Stored entries
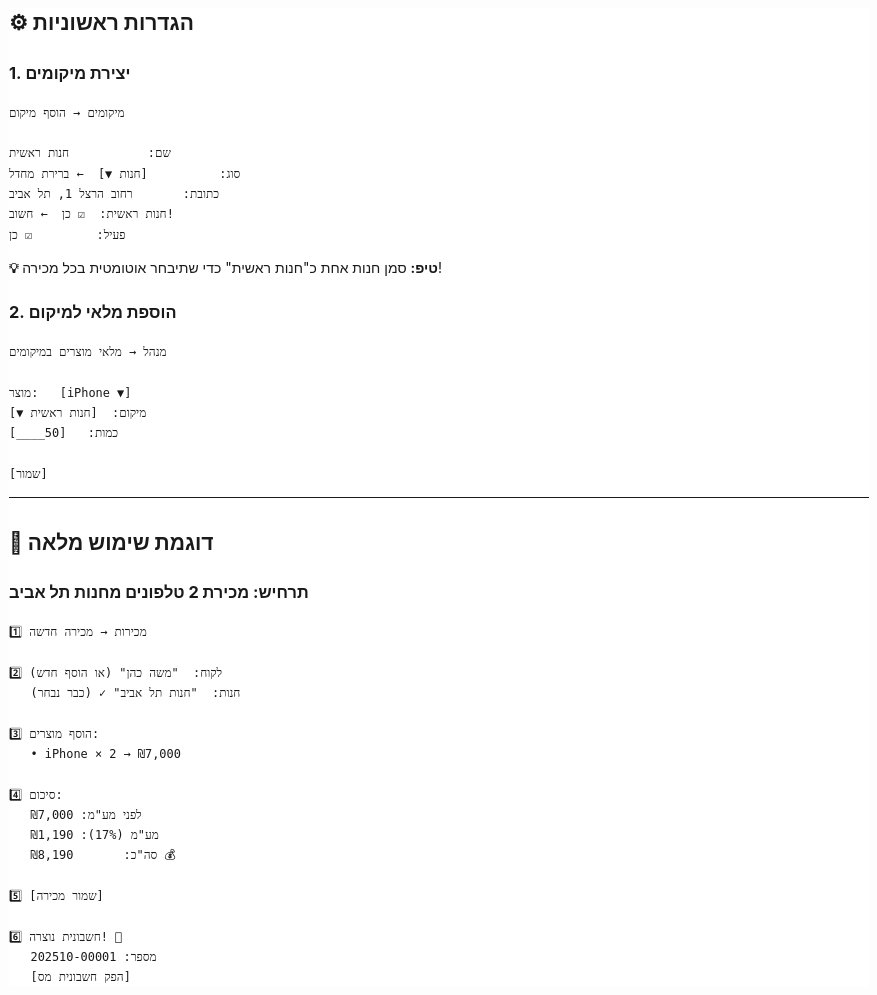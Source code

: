 
## ⚙️ הגדרות ראשוניות

### 1. יצירת מיקומים

```
מיקומים → הוסף מיקום

שם:           חנות ראשית
סוג:          [חנות ▼]  ← ברירת מחדל
כתובת:       רחוב הרצל 1, תל אביב
חנות ראשית:  ☑ כן  ← חשוב!
פעיל:         ☑ כן
```

**💡 טיפ:** סמן חנות אחת כ"חנות ראשית" כדי שתיבחר אוטומטית בכל מכירה!

### 2. הוספת מלאי למיקום

```
מנהל → מלאי מוצרים במיקומים

מוצר:   [iPhone ▼]
מיקום:  [חנות ראשית ▼]
כמות:   [50____]

[שמור]
```

---

## 🎯 דוגמת שימוש מלאה

### תרחיש: מכירת 2 טלפונים מחנות תל אביב

```
1️⃣ מכירות → מכירה חדשה

2️⃣ לקוח:  "משה כהן" (או הוסף חדש)
   חנות:  "חנות תל אביב" ✓ (כבר נבחר)

3️⃣ הוסף מוצרים:
   • iPhone × 2 → ₪7,000

4️⃣ סיכום:
   לפני מע"מ: ₪7,000
   מע"מ (17%): ₪1,190
   סה"כ:       ₪8,190 💰

5️⃣ [שמור מכירה]

6️⃣ חשבונית נוצרה! 📄
   מספר: 202510-00001
   [הפק חשבונית מס]
```
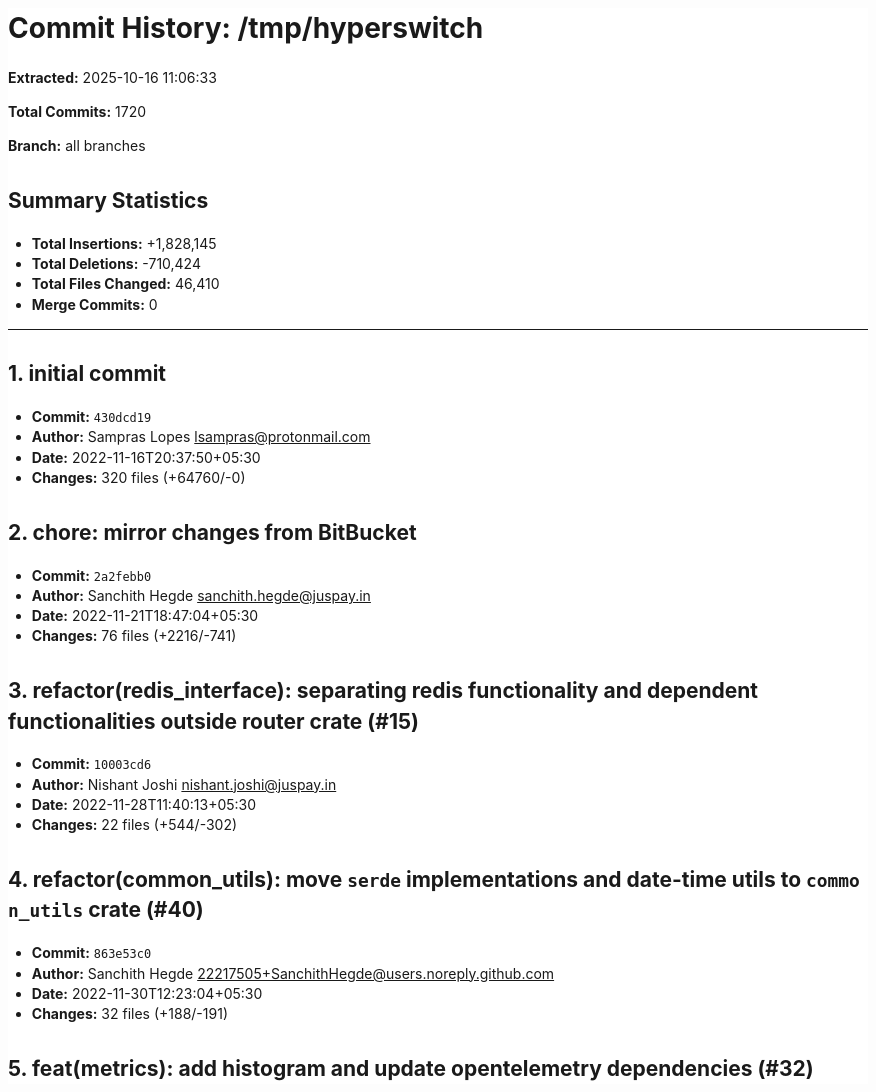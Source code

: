 # Commit History: /tmp/hyperswitch

**Extracted:** 2025-10-16 11:06:33

**Total Commits:** 1720

**Branch:** all branches

## Summary Statistics

- **Total Insertions:** +1,828,145
- **Total Deletions:** -710,424
- **Total Files Changed:** 46,410
- **Merge Commits:** 0

---

## 1. initial commit

- **Commit:** `430dcd19`
- **Author:** Sampras Lopes <lsampras@protonmail.com>
- **Date:** 2022-11-16T20:37:50+05:30
- **Changes:** 320 files (+64760/-0)

## 2. chore: mirror changes from BitBucket

- **Commit:** `2a2febb0`
- **Author:** Sanchith Hegde <sanchith.hegde@juspay.in>
- **Date:** 2022-11-21T18:47:04+05:30
- **Changes:** 76 files (+2216/-741)

## 3. refactor(redis_interface): separating redis functionality and dependent functionalities outside router crate (#15)

- **Commit:** `10003cd6`
- **Author:** Nishant Joshi <nishant.joshi@juspay.in>
- **Date:** 2022-11-28T11:40:13+05:30
- **Changes:** 22 files (+544/-302)

## 4. refactor(common_utils): move `serde` implementations and date-time utils to `common_utils` crate (#40)

- **Commit:** `863e53c0`
- **Author:** Sanchith Hegde <22217505+SanchithHegde@users.noreply.github.com>
- **Date:** 2022-11-30T12:23:04+05:30
- **Changes:** 32 files (+188/-191)

## 5. feat(metrics): add histogram and update opentelemetry dependencies (#32)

> _Task brief_: Go through the data above and return each line containing the string "Total".

> _The completed task_:
**Total Commits:** 1720
- **Total Insertions:** +1,828,145
- **Total Deletions:** -710,424
- **Total Files Changed:** 46,410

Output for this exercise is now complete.